La densité des inscriptions peut être éblouissante, avec des surfaces rocheuses entières recouvertes d'écrits serrés qui se fondent souvent les uns avec les autres. Les gravures, principalement de la seconde moitié du premier millénaire avant notre ère, comprennent des langues telles que l'araméen, le safaïque, le minaïque et le nabatéen, qui ont toutes influencées le développement de l'arabe. Mais le plus courant est le dadanitique, la langue des royaumes dadanite et lihyanite qui dominaient la région à l'époque. On y trouve tant d’inscriptions formelles que de simples graffitis, faisant allusion à des événements oubliés il y a bien longtemps - nous ne saurons jamais qui était " le cavalier Blnsthe " ni ce qui l'a poussé à inscrire son nom sur la paroi rocheuse.
Si le dadanitique présente certaines similitudes avec l'arabe, il se distingue par le fait qu'il ne représente pas les voyelles dans les mots écrits. Mais ce qui intrigue peut-être le plus dans les inscriptions dadanitiques, c'est l'évolution de certaines lettres. Parmi les lettres "standardisées" gravées uniformément dans la roche, nous en trouvons quelques-unes qui ont été légèrement adaptées dans une écriture plus informelle et plus fluide. Cette pratique est étroitement liée à l'écriture à l'encre, où elle permet de simplifier et d'accélérer la formation des lettres. C'est une révélation qui apporte la possibilité alléchante de trouver une écriture sur papier d'époque.
Au-delà des murs de Jabal Ikmah, le lien étroit entre AlUla, et la littérature et la poésie arabes dans la région remonte au VIIe siècle.
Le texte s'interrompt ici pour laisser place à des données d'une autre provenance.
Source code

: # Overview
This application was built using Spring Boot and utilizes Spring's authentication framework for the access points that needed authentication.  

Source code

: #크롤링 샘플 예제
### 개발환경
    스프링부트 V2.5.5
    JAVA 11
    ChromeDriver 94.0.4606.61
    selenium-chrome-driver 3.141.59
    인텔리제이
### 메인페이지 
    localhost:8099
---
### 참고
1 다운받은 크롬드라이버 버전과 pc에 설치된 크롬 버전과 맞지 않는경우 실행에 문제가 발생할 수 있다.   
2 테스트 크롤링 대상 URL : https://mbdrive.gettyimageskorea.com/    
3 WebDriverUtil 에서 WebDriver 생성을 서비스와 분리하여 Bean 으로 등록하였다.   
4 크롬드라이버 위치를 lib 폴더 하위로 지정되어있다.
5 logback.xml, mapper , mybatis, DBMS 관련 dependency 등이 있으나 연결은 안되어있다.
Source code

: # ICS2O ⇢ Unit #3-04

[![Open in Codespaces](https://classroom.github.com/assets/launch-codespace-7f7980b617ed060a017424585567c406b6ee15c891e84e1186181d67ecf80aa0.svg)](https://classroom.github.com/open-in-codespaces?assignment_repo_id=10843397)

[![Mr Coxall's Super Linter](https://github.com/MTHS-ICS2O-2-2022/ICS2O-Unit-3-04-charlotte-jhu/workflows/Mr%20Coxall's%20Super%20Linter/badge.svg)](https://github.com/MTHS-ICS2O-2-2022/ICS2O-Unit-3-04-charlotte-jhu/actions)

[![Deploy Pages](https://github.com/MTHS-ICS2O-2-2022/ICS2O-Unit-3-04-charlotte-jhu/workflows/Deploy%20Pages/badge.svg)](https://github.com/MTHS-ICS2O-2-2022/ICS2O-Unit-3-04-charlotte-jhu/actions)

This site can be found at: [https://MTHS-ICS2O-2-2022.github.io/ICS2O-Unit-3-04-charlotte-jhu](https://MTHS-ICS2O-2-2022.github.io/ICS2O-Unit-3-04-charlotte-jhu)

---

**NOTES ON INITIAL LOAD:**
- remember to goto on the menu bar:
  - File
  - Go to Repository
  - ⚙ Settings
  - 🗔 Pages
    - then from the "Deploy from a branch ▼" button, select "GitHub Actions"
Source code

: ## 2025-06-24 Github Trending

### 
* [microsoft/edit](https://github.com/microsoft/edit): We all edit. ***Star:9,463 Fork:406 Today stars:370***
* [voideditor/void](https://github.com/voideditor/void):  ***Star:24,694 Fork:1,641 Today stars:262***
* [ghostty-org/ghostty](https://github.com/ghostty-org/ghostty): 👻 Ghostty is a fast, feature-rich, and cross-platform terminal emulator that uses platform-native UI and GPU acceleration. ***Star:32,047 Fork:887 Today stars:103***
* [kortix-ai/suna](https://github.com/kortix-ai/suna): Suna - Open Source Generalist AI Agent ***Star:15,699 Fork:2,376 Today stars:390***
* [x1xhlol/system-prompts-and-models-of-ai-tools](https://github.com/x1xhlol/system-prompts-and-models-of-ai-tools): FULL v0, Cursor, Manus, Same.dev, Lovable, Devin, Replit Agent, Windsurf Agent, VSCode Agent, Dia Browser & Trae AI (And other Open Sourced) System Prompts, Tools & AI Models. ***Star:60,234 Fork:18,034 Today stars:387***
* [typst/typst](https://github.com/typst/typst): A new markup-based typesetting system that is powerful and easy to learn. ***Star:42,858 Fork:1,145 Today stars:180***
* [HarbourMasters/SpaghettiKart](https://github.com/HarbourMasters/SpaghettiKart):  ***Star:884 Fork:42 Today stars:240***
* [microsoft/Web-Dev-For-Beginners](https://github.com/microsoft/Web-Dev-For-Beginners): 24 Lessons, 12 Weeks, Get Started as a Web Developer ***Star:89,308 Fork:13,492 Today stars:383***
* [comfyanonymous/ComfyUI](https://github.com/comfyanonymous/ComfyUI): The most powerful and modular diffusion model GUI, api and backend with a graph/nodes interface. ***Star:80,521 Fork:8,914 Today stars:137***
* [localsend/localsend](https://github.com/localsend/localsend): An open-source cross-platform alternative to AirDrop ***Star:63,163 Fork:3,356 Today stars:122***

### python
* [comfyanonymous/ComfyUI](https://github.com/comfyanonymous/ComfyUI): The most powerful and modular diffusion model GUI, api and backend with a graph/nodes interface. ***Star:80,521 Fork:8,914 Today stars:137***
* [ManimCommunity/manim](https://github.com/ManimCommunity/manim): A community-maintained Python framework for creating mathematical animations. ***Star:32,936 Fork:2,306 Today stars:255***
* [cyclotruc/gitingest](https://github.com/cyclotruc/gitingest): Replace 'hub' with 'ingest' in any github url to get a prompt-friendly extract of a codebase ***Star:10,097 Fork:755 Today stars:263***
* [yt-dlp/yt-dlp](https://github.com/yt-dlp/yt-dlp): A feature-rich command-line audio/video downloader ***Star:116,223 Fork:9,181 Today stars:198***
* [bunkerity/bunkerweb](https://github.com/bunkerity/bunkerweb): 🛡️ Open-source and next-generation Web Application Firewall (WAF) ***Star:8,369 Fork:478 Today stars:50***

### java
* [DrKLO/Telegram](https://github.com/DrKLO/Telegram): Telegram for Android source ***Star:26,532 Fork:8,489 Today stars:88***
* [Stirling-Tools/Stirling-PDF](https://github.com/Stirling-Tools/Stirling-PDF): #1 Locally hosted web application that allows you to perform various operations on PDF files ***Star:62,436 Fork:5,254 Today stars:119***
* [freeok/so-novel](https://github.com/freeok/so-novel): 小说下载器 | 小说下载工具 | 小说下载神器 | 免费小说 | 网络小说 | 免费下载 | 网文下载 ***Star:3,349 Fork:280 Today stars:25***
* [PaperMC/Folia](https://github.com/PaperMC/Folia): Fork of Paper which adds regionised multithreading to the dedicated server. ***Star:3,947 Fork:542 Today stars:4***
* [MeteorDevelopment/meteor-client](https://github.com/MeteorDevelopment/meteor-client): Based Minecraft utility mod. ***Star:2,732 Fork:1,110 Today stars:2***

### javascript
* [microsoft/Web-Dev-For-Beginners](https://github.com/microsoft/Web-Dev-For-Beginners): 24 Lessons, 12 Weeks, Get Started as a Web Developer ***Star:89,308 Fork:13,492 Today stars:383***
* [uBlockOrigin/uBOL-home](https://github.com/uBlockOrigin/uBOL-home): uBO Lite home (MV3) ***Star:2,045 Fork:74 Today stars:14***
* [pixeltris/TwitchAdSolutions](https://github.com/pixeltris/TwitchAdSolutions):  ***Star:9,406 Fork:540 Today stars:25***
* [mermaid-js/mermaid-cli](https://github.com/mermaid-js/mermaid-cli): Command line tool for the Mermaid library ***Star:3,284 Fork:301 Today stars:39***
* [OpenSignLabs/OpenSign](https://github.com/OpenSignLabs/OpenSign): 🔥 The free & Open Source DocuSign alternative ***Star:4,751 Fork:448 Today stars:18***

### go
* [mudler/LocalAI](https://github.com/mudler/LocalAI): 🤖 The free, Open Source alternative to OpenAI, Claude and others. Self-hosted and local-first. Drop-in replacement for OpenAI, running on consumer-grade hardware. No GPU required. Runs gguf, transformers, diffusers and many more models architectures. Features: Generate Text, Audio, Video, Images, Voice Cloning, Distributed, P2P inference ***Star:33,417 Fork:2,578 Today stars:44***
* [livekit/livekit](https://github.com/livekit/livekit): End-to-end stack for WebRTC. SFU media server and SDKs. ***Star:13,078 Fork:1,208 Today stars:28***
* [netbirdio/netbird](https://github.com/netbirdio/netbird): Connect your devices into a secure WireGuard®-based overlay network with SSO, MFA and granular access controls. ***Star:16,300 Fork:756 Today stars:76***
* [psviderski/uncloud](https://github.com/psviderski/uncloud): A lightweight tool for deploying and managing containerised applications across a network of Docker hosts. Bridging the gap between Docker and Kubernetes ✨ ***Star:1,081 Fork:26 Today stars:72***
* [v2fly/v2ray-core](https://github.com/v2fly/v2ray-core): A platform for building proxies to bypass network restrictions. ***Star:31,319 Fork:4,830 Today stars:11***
Parmi les histoires transmises de génération en génération, la plus remarquable est le récit poétique de l'amour non partagé entre Jamil et Buthainah, une légende de l'oasis aujourd'hui ravivée sous forme de représentation théâtrale immersive dans le cadre de la renaissance culturelle d'AlUla.
Aujourd'hui, les langues parlées à AlUla sont plus variées que jamais : les habitants, formés à l'Institut de Langues , sont en passe d’être capables de raconter l'histoire de la langue arabe en anglais, en espagnol, en chinois et dans des dizaines d'autres langues, facilitant ainsi une expérience partagée entre ceux qui vivent à AlUla et les visiteurs venus du monde entier.